# Assignment
Wherever the word "Connect" appears in a line below, that line counts; report the total number of such lines only.

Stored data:
################

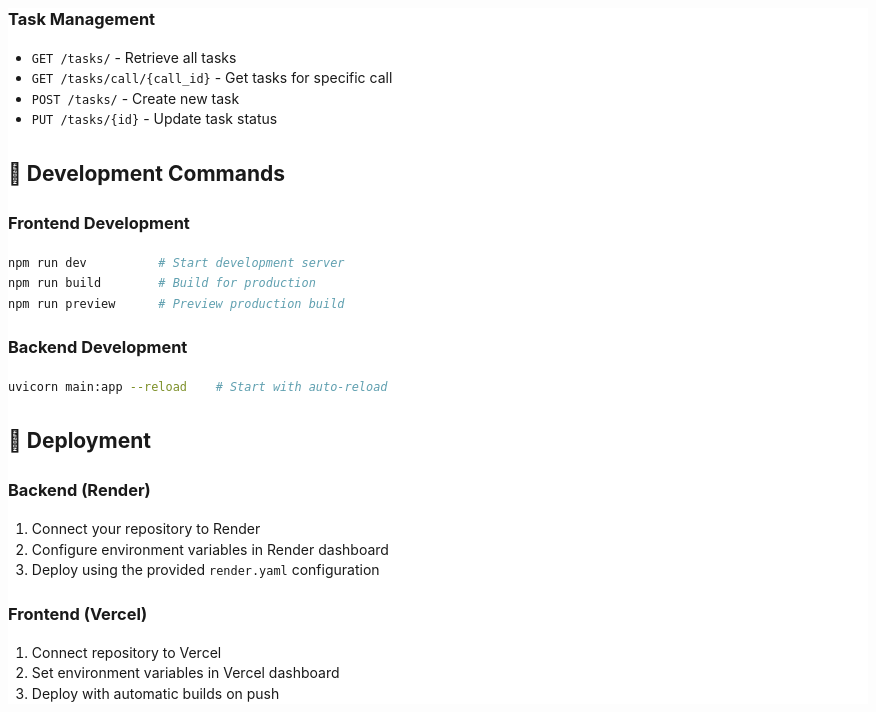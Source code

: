 ### Task Management
- `GET /tasks/` - Retrieve all tasks
- `GET /tasks/call/{call_id}` - Get tasks for specific call
- `POST /tasks/` - Create new task
- `PUT /tasks/{id}` - Update task status

## 🧪 Development Commands

### Frontend Development
```bash
npm run dev          # Start development server
npm run build        # Build for production
npm run preview      # Preview production build
```

### Backend Development
```bash
uvicorn main:app --reload    # Start with auto-reload
```

## 🚀 Deployment

### Backend (Render)
1. Connect your repository to Render
2. Configure environment variables in Render dashboard
3. Deploy using the provided `render.yaml` configuration

### Frontend (Vercel)
1. Connect repository to Vercel
2. Set environment variables in Vercel dashboard
3. Deploy with automatic builds on push
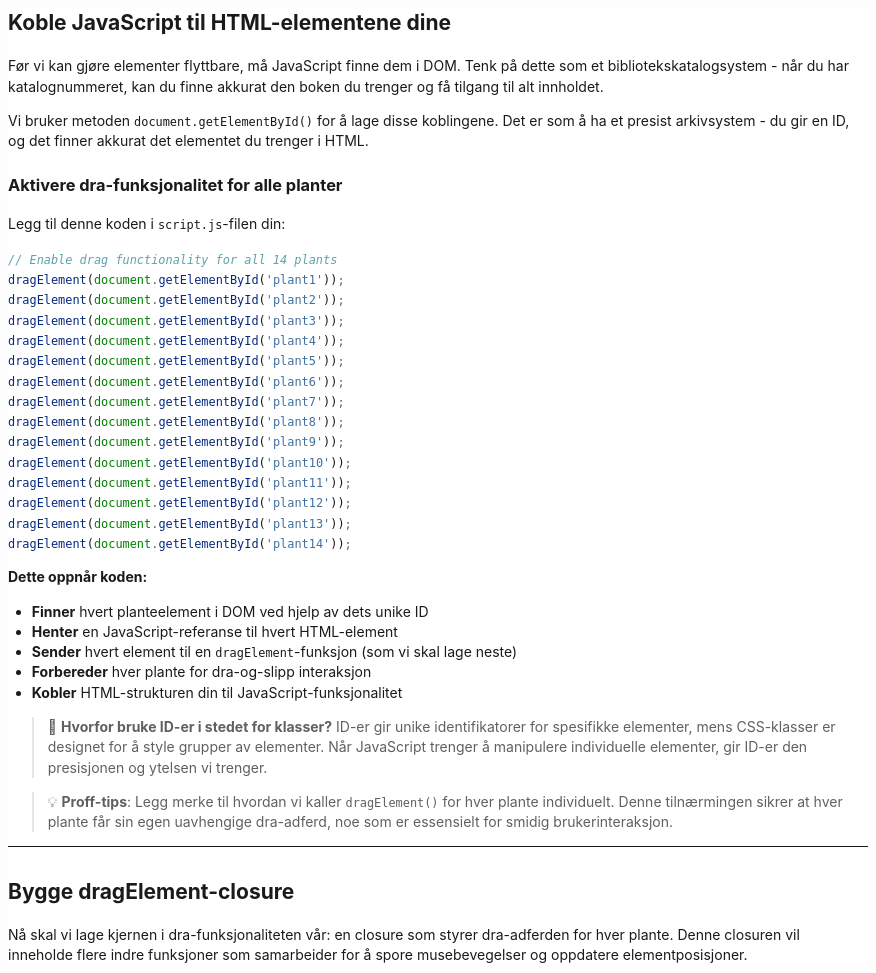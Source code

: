 ## Koble JavaScript til HTML-elementene dine

Før vi kan gjøre elementer flyttbare, må JavaScript finne dem i DOM. Tenk på dette som et bibliotekskatalogsystem - når du har katalognummeret, kan du finne akkurat den boken du trenger og få tilgang til alt innholdet.

Vi bruker metoden `document.getElementById()` for å lage disse koblingene. Det er som å ha et presist arkivsystem - du gir en ID, og det finner akkurat det elementet du trenger i HTML.

### Aktivere dra-funksjonalitet for alle planter

Legg til denne koden i `script.js`-filen din:

```javascript
// Enable drag functionality for all 14 plants
dragElement(document.getElementById('plant1'));
dragElement(document.getElementById('plant2'));
dragElement(document.getElementById('plant3'));
dragElement(document.getElementById('plant4'));
dragElement(document.getElementById('plant5'));
dragElement(document.getElementById('plant6'));
dragElement(document.getElementById('plant7'));
dragElement(document.getElementById('plant8'));
dragElement(document.getElementById('plant9'));
dragElement(document.getElementById('plant10'));
dragElement(document.getElementById('plant11'));
dragElement(document.getElementById('plant12'));
dragElement(document.getElementById('plant13'));
dragElement(document.getElementById('plant14'));
```

**Dette oppnår koden:**
- **Finner** hvert planteelement i DOM ved hjelp av dets unike ID
- **Henter** en JavaScript-referanse til hvert HTML-element
- **Sender** hvert element til en `dragElement`-funksjon (som vi skal lage neste)
- **Forbereder** hver plante for dra-og-slipp interaksjon
- **Kobler** HTML-strukturen din til JavaScript-funksjonalitet

> 🎯 **Hvorfor bruke ID-er i stedet for klasser?** ID-er gir unike identifikatorer for spesifikke elementer, mens CSS-klasser er designet for å style grupper av elementer. Når JavaScript trenger å manipulere individuelle elementer, gir ID-er den presisjonen og ytelsen vi trenger.

> 💡 **Proff-tips**: Legg merke til hvordan vi kaller `dragElement()` for hver plante individuelt. Denne tilnærmingen sikrer at hver plante får sin egen uavhengige dra-adferd, noe som er essensielt for smidig brukerinteraksjon.

---

## Bygge dragElement-closure

Nå skal vi lage kjernen i dra-funksjonaliteten vår: en closure som styrer dra-adferden for hver plante. Denne closuren vil inneholde flere indre funksjoner som samarbeider for å spore musebevegelser og oppdatere elementposisjoner.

################

# Solved problem
2